The Goal Reached . . .

On 15 August 1945, the U.S.S. Darke was busily rehearsing Army troops at Lingayan Gulf, Luzon, Philippines for the big landing on Japan's homeland when the news came that Japan had surrendered. Doughboys and Bluejackets were equally joyous. Their feelings were shared with the Philippine people, one of whom expressed himself at the news of Japan's surrender, "Good God, good!"

Now the Darke steamed to Batangas on Luzon to start the mission she had been waiting for all these months.There she embarked the crack First Cavalry Division and pointed her nose for Tokyo Bay. On 2 September 1945, the U.S.S. Darke, a justly proud member of famed Transport Squadron 16, steamed to an anchorage outside the double breakwater of Yokohama as the Japanese delegation signed the surrender document on nearby U.S.S. MISSOURI. From the signal bridge could be seen a sign in telltale American painting which read . . "Three Cheers For The U.S. Navy"; beneath these words had been added "And The Army Too". On a warehouse was a sign proclaiming that "Kilroy Was Here!" The landing boats of the Darke carried the First Cavalry ashore, then began the unloading of supplies. Boats ran from the ship to docks where sullen Japanese watched the procedure from behind warehouses and factory buildings. The waterfront buildings were not badly damaged. Several warships, one a Jap carrier were seen poking their rusted hulks above water. The smell of the city was sickening due too the destruction and night fertilization.
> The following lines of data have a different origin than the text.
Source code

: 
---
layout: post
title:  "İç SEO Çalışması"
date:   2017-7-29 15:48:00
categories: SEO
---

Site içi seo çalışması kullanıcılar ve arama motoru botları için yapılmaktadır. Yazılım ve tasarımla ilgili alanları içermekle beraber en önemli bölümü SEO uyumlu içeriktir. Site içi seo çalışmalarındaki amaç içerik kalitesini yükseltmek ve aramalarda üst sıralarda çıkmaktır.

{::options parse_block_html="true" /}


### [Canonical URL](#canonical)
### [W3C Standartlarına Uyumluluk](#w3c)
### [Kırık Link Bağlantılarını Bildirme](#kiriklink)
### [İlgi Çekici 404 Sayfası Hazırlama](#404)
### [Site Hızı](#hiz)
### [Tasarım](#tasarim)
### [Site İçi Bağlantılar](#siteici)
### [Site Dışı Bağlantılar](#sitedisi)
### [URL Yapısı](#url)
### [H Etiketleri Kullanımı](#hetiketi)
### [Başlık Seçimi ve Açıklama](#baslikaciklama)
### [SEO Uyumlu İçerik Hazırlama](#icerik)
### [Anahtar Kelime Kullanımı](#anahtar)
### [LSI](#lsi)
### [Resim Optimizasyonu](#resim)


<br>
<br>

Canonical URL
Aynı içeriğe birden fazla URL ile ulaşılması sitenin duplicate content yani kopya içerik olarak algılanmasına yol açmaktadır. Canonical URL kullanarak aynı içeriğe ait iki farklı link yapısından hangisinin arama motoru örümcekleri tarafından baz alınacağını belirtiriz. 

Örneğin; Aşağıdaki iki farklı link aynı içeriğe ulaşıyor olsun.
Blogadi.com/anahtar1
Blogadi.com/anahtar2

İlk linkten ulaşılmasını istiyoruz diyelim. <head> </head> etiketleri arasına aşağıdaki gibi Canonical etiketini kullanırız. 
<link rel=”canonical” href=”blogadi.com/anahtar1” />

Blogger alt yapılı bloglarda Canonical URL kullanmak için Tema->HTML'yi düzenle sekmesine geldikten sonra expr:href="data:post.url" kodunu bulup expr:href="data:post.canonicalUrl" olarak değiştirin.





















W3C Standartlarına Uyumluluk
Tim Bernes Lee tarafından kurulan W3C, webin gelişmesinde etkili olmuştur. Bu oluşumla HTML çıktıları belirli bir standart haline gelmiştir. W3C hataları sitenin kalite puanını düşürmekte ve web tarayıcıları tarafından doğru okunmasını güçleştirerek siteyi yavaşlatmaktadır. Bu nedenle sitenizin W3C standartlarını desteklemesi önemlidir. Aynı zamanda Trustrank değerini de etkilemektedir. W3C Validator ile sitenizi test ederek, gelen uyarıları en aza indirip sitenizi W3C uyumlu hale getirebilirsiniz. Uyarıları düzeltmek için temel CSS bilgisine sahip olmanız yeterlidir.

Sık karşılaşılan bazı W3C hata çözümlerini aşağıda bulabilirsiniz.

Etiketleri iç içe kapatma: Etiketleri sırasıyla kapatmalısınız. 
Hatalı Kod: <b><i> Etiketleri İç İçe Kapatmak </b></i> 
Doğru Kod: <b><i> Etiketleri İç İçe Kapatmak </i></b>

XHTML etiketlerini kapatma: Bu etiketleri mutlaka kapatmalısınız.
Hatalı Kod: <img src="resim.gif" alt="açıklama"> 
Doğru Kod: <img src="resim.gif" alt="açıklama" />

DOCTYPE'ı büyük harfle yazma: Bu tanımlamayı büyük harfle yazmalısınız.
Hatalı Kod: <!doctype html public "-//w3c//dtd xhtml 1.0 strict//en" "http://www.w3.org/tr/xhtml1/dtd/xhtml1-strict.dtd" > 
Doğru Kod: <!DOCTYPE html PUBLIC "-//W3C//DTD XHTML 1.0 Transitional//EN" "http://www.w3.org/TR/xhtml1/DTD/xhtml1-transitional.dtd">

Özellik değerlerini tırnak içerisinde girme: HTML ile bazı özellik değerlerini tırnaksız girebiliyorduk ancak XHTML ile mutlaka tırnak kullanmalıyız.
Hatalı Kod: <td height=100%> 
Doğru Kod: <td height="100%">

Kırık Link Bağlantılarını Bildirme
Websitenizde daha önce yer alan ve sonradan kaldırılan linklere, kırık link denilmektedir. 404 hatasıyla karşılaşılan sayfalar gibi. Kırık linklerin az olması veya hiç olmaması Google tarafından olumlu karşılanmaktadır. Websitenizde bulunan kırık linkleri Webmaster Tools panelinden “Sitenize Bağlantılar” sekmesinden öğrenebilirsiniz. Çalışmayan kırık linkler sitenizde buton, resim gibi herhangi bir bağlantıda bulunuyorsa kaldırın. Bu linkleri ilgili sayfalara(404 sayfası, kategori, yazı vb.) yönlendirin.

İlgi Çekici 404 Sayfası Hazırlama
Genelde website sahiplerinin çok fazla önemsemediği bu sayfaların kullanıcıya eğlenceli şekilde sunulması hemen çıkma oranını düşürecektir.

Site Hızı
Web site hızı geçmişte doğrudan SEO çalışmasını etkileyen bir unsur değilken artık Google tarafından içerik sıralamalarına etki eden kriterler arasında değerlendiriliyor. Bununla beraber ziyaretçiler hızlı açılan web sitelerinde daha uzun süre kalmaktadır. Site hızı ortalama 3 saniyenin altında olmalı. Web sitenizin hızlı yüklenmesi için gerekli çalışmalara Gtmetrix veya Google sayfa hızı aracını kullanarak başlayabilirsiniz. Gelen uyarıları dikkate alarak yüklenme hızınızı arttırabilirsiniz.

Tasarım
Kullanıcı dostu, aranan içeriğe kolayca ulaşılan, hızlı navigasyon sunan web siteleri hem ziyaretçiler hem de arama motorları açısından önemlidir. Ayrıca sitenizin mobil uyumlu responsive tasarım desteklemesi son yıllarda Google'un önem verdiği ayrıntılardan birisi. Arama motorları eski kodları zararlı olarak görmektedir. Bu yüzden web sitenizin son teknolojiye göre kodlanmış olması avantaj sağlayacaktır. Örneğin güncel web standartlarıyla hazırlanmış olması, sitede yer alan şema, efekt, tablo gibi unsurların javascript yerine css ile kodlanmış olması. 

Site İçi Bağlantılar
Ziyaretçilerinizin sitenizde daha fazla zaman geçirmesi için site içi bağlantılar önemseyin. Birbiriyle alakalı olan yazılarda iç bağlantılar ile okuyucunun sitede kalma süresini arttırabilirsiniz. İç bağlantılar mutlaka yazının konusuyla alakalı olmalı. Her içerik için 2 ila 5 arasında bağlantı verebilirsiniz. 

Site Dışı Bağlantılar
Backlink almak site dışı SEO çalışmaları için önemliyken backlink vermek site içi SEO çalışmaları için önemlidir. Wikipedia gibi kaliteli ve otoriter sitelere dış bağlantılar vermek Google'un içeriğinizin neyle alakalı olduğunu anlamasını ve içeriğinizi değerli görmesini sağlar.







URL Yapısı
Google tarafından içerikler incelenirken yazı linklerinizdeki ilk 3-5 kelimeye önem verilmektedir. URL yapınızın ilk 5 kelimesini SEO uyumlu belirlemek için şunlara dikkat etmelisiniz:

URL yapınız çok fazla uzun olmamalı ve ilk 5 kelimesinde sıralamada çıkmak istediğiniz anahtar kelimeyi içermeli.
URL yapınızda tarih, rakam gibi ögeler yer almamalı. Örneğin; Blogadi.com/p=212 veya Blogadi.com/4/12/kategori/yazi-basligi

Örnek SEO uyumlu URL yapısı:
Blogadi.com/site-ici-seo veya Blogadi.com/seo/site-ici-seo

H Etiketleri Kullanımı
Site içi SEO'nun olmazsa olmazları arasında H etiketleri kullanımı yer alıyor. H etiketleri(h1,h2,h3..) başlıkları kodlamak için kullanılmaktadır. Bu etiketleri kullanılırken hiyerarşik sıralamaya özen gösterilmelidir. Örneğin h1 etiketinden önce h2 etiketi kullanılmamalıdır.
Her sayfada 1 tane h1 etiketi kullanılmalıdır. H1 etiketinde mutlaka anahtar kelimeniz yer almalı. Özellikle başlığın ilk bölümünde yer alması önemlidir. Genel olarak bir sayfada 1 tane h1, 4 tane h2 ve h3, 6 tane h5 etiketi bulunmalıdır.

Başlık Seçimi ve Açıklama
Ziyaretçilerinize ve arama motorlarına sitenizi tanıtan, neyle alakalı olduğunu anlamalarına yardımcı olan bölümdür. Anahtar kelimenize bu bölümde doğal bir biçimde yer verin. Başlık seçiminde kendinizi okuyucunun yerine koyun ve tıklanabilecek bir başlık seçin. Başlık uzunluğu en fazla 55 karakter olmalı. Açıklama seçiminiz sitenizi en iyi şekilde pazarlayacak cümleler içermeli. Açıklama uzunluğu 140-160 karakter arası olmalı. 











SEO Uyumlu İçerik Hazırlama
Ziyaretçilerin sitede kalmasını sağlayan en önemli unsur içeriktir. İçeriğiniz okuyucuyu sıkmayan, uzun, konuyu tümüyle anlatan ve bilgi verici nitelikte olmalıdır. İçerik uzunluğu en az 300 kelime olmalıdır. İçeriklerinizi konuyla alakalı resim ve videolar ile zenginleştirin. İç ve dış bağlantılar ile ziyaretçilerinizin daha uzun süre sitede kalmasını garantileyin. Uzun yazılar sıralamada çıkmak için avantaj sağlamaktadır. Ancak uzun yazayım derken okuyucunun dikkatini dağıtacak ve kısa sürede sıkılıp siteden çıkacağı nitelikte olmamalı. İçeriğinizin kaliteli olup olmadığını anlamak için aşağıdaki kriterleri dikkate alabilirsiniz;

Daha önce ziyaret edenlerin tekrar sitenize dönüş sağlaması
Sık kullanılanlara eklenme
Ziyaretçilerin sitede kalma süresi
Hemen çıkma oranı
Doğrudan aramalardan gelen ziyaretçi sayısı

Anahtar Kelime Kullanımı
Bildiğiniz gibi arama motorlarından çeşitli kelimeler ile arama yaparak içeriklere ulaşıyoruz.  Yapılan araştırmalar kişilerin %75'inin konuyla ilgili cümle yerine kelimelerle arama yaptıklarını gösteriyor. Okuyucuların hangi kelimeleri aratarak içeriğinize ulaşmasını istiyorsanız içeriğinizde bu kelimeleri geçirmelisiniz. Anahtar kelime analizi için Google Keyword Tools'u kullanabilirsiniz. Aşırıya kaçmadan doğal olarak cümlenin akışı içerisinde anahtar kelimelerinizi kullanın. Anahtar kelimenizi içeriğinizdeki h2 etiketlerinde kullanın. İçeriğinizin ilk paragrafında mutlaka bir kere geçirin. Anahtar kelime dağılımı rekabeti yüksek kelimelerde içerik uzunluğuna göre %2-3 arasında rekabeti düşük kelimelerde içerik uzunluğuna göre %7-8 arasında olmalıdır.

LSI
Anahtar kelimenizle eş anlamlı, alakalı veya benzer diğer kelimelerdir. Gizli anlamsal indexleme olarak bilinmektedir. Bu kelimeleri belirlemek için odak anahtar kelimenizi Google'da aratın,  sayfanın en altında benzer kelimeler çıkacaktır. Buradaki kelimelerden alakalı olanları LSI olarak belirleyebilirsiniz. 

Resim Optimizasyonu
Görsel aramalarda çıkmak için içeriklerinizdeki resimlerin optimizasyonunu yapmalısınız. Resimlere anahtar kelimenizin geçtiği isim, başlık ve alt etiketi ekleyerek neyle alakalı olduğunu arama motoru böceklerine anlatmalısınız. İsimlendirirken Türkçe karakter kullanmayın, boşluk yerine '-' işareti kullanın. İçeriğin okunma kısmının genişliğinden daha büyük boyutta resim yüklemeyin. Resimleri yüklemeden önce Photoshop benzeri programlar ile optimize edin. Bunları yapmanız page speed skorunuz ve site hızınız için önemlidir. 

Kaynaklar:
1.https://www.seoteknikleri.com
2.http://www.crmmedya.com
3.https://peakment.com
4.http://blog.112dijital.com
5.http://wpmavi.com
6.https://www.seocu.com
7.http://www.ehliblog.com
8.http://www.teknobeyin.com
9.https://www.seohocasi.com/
Fire bombs had burned a swath one and a half miles wide and four+ miles long in the center of the city. Some of the sailors saw General MacArthur near the unloading docks. One of the officers inadvertently (he no speak Japanese) wandered into a public bath house, there to scare the daylights out of a Japanese maiden. Her screams caused him to take his first, fleetest and surest retreat of his Naval career. The Japs wore uniforms, "jackass" and otherwise, but uniforms of some kind. The few Japanese women wore baggy pantaloons of the Dutch Boy type. No exotic kimonos were seen, in fact, nothing was exotic, attractive or charming, not even Mt. Fujiyama . . . it was as cold and useless as the Geisha girls that no one saw. No one cared anyway.

We Dedicate . . .

this issue of "The Darke Horse"

to the people of Darke County, Ohio. Through your patriotism, we were able to send the commissioning pennant snapping to the yardarm that brisk day a year ago; because of your generosity, we were able to take this ship into enemy territory and execute the small part we had in liquidating the enemy. You gave us a home, a place to sleep and eat and fight and work. Our guns have brought down more targets than any other ship in our squadron; our boxing teams have remained unbeaten; in drills, we've taken most of the "Well Dones"; in pistol competition, we've taken the lead. As far as APA's go, the Darke has been "on the ball"! We like to think we're upholding the best traditions of Annie Oakley and the Buckeye State. The commission pennant is stained with weather and frayed at the edges; many a league of the blue Pacific has rolled beneath it's tattered form, but it flies no less proudly than it did that golden windy day in Astoria, Oregon. You can be proud of your ship, Darke County, Ohio!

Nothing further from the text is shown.